Ernst Jünger à Carl Schmitt, le 4 juillet 1934, Correspondance 1930-1983 (op. cit., p. 53).
«Cher Ernst Jünger, sur votre phrase : «Peut-être les principes de 1789 survivront-ils aux États qu'ils ont ruinés», cf. la phrase du jeune Hegel : «C'est l'effet d'une loi supérieure qu'un peuple qui a donné au monde un élan nouveau et universel périsse à la fin avant tous les autres, et que son principe prévale, mais non lui-même» (cité dans mes Positions et concepts, note page 113.»
Carl Schmitt à Ernst Jünger, le 6 mars 1956, Correspondance 1930-1983, (p. 239).
Ce volume de 663 pages propose la correspondance actuellement connue de Ernst Jünger avec Carl Schmitt : elle comporte 486 lettres, cartes postales et télégrammes (249 de Jünger et 177 de Schmitt) qui s'échelonnent de 1930 à 1983. Elle bénéficie des ajouts de la seconde édition allemande de 2012. Sa colossale section allemande de notes historiques, littéraires, philosophiques, artistiques (1054 notes réparties sur les pp. 363 à 579) est non seulement intégralement traduite mais encore, à l'occasion, elle-même annotée par les éditeurs français. Ces chiffres aideront à mesurer le travail fourni par les éditeurs allemands puis français (du côté français il s'agit d'une coédition entre le défunt Pierre-Guillaume de Roux et les éditions Krisis, du nom de la revue Krisis, une des revues fondées par Alain de Benoist).

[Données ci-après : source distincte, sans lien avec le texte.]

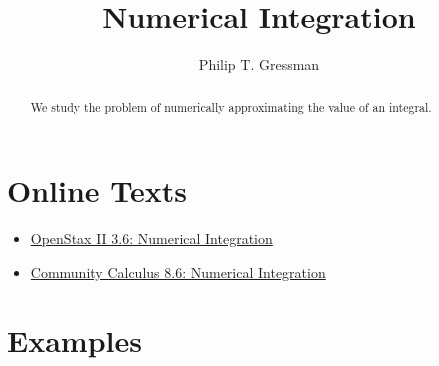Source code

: \documentclass{ximera}
\title{Numerical Integration}
\author{Philip T. Gressman}
\begin{document}
\begin{abstract}
We study the problem of numerically approximating the value of an integral.
\end{abstract}
\maketitle

\section*{Online Texts}
\begin{itemize}
\item \href{https://openstax.org/books/calculus-volume-2/pages/3-6-numerical-integration}{OpenStax II 3.6: Numerical Integration}
\item \href{https://www.whitman.edu/mathematics/calculus_online/section08.06.html}{Community Calculus 8.6: Numerical Integration}
\end{itemize}

\section*{Examples}

\begin{example}

\end{example}

\begin{example}

\end{example}
\end{document}
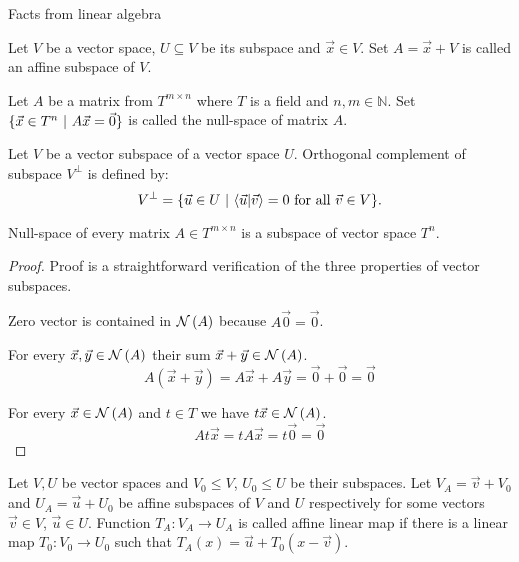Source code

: \begin{chapter}{Facts from linear algebra}
\begin{definition}
Let $V$ be a vector space, $U \subseteq V$ be its subspace and $\vec{x} \in V$. Set $A = \vec{x} + V$ is called an affine subspace of $V$.
\end{definition}

\begin{definition}
Let $A$ be a matrix from $T ^ {m \times n}$ where $T$ is a field and $n, m \in \mathbb{N}$. Set $\{ \vec{x} \in T^{n} \ | \  A\vec{x} = \vec{0} \}$ is called the null-space of matrix $A$.
\end{definition}

\begin{definition}
Let $V$ be a vector subspace of a vector space $U$. Orthogonal complement of subspace $V ^ {\bot}$ is defined by:
\[
	V ^ {\bot} = \{ \vec{u} \in U \ | \  \langle \vec{u} | \vec{v} \rangle = 0 \text{ for all } \vec{v} \in V \} \text{.}
\]
\end{definition}

\begin{remark}
Null-space of every matrix $A \in T ^ {m \times n}$ is a subspace of vector space $T^{n}$.
\end{remark}
\begin{proof}
Proof is a straightforward verification of the three properties of vector subspaces.

Zero vector is contained in $\mathcal{N}\left({A}\right)$ because $A\vec{0} = \vec{0}$.

For every $\vec{x}, \vec{y} \in \mathcal{N}\left({A}\right)$ their sum $\vec{x} + \vec{y} \in \mathcal{N}\left({A}\right)$.
\[
	A(\vec{x} + \vec{y}) = A\vec{x} + A\vec{y} = \vec{0} + \vec{0} = \vec{0}
\]

For every $\vec{x} \in \mathcal{N}\left({A}\right)$ and $t \in T$ we have $t \vec{x} \in \mathcal{N}\left({A}\right)$.
\[
	At\vec{x} = tA\vec{x} = t\vec{0} = \vec{0}
\]
\end{proof}

\begin{definition}
Let $V, U$ be vector spaces and $V_0 \leq V$, $U_0 \leq U$ be their subspaces. Let $V_A = \vec{v} + V_0$ and $U_A = \vec{u} + U_0$ be affine subspaces of $V$ and $U$ respectively for some vectors $\vec{v} \in V$, $\vec{u} \in U$. Function $T_A: V_A \rightarrow U_A$ is called affine linear map if there is a linear map $T_0: V_0 \rightarrow U_0$ such that $T_A(x) = \vec{u} + T_0(x - \vec{v})$.
\end{definition}


\end{chapter}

Ernst Jünger est âgé de trente-cinq ans en 1930; Carl Schmitt est son aîné, âgé de quarante-deux ans : la différence d'âge me semble pourtant pratiquement abolie, dans leur correspondance, par une remarquable complicité intellectuelle, une véritable communauté d'esprit même si Carl Schmitt signe parfois ses cartes postales et ses lettres d'un «votre vieux Carl Schmitt», et cela dès les années 1940.

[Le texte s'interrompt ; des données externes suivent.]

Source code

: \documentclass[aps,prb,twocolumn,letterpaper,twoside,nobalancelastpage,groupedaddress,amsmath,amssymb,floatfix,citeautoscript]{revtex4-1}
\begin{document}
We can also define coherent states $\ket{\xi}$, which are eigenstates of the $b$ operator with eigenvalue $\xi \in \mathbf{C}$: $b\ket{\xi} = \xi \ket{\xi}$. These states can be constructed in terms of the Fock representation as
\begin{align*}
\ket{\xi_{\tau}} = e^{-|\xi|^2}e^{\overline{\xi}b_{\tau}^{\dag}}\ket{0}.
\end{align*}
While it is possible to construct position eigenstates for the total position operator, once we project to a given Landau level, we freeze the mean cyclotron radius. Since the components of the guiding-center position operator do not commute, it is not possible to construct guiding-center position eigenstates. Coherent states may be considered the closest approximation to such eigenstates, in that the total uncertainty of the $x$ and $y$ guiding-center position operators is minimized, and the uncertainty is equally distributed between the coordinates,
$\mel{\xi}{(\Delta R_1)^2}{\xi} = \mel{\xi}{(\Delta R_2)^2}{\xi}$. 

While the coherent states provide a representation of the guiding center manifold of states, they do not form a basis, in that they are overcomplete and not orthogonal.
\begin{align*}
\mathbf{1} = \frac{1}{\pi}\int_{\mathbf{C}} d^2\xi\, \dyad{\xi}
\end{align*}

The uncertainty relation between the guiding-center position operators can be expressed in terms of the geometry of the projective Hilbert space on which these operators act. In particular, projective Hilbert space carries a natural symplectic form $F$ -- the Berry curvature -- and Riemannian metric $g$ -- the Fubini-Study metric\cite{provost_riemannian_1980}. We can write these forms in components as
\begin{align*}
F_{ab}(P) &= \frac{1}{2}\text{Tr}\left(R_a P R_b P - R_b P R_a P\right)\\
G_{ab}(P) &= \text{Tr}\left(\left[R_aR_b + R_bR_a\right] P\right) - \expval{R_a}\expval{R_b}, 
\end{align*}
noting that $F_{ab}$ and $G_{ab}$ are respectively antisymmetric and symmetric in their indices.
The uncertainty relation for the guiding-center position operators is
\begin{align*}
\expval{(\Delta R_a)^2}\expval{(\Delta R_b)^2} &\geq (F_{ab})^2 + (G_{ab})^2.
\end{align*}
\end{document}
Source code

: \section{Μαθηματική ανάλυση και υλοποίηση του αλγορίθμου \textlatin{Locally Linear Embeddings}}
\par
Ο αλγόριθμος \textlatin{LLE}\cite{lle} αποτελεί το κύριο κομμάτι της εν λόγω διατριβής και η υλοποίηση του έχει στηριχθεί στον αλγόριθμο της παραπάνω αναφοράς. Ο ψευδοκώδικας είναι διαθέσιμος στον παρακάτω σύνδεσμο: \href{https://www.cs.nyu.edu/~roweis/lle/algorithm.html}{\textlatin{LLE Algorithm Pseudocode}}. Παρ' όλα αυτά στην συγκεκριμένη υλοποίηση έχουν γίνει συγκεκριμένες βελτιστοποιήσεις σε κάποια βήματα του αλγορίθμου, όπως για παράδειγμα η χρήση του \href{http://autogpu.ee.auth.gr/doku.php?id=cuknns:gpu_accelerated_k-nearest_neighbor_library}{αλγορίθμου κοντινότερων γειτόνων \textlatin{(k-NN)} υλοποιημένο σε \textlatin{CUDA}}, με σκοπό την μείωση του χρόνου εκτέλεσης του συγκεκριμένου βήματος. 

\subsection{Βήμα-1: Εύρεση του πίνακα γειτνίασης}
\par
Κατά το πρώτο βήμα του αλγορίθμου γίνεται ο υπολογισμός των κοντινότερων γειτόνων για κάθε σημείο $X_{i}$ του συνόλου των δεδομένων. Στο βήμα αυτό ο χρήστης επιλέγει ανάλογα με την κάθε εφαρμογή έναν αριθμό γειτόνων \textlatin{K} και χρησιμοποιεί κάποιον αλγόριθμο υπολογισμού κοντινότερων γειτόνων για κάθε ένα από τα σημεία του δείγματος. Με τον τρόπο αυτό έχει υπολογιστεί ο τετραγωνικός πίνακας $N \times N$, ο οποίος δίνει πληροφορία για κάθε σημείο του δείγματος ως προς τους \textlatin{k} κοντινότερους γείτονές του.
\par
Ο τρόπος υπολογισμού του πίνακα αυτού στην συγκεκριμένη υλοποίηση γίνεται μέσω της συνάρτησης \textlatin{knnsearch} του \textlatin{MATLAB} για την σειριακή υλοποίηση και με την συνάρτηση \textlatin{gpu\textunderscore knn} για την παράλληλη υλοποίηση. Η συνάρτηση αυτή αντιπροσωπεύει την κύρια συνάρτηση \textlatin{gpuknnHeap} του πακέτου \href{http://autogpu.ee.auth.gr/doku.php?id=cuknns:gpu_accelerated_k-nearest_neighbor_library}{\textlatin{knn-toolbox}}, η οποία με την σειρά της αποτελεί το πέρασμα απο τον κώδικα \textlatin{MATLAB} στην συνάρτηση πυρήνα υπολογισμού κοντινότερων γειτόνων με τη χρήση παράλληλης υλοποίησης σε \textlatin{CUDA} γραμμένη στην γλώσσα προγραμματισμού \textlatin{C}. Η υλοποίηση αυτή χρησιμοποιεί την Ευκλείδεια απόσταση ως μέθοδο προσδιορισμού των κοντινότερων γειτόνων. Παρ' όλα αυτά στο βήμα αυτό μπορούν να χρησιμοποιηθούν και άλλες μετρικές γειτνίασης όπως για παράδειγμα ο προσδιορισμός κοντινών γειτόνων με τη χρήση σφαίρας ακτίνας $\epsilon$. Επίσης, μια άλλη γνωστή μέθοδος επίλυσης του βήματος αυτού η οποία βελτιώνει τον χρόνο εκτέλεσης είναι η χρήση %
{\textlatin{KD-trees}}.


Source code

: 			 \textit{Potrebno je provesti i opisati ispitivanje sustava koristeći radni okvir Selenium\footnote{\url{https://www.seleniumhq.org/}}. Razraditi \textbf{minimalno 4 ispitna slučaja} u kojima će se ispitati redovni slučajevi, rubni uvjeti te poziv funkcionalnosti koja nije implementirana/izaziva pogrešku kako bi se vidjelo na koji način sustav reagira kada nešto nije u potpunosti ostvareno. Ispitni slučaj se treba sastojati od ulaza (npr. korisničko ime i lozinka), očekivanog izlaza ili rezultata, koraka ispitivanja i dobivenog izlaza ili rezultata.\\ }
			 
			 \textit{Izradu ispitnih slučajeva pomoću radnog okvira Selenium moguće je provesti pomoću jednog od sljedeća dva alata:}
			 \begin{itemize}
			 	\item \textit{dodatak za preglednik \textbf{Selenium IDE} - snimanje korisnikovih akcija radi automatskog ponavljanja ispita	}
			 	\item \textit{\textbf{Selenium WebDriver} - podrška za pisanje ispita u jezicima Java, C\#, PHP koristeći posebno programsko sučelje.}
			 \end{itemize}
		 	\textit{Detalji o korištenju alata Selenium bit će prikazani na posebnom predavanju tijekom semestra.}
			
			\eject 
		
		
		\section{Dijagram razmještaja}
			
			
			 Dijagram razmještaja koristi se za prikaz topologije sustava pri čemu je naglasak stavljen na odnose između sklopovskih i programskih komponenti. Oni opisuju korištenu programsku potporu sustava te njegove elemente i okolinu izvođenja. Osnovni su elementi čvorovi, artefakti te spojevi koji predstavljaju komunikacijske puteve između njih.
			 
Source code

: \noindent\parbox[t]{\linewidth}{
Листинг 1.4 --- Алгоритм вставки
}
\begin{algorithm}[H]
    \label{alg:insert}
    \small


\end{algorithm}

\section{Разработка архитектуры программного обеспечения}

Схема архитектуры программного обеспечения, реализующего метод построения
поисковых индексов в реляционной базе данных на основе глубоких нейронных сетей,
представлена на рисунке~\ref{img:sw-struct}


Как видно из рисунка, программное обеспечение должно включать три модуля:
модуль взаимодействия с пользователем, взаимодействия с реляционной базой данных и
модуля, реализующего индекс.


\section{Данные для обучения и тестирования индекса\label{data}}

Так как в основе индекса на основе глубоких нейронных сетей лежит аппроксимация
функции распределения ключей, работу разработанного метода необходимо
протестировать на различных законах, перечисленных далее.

À mesure que le temps décante la position de Ernst Jünger (1895-1998) au vingtième siècle, il nous révèle une image toujours plus fouillée et complexe mais qui risquerait de recouvrir l'essentiel : Jünger fut d'abord un intellectuel critique du rationalisme moderne. Sa conception chevaleresque de la vie était celle du lecteur de Nietzsche qu'il ne cessa d'être. Les sources de l'irrationalisme de Jünger remontent certes plus haut dans l'histoire de la pensée allemande. Jünger fut lecteur de Herder et fut aussi un peu à l'image du Faust vieillissant de Goethe; il ne cessa de retremper et de rajeunir son âme dans le sentiment, le rêve et l'action. D'où son goût pour les expériences limites : les Approches, drogues et ivresse (publié en 1970 mais relatant des expériences parfois entreprises dès les années 1950) comme la guerre en 1920 ou en 1940 sont pour lui autant de moyens d'approcher une sorte de transe sacrée, une expérience intérieure d'essence religieuse au sens primitif et archaïque : de ce point de vue, on peut dire rétrospectivement que Roger Caillois avait sans doute mieux lu Orages d'acier que ne l'avait fait André Gide qui n'y voyait qu'un remarquable récit purement objectif. D'où aussi sa méfiance des genres littéraires prédéterminés et contraignants : Jünger écrit des romans symboliques, des romans à clés, des descriptions entomologiques, des choix de rêves, des journaux intimes, des récits et des souvenirs historiques, toujours entrecoupés de citations et de méditations inopinées. Ses contemporains allemands l'honorent à partir de 1920 et de la parution de ses Journaux de guerre (en particulier d'Orages d'acier) mais sa vitalité et son héroïsme sont encore notables en 1940 puisqu'il reçoit, à quarante-cinq ans, la Croix de fer pour avoir ramené un blessé sous le feu de l'ennemi :
«Il avait certes agi avec légèreté et il y avait un mort avec lui, que j'ai ramené comme l'autre ― ce qui m'a fait repenser au début du [Ainsi parlait] Zarathoustra où Zarathoustra revient avec un mort et un fou» (lettre de Jünger à Schmitt du 26 juin 1940, page 99).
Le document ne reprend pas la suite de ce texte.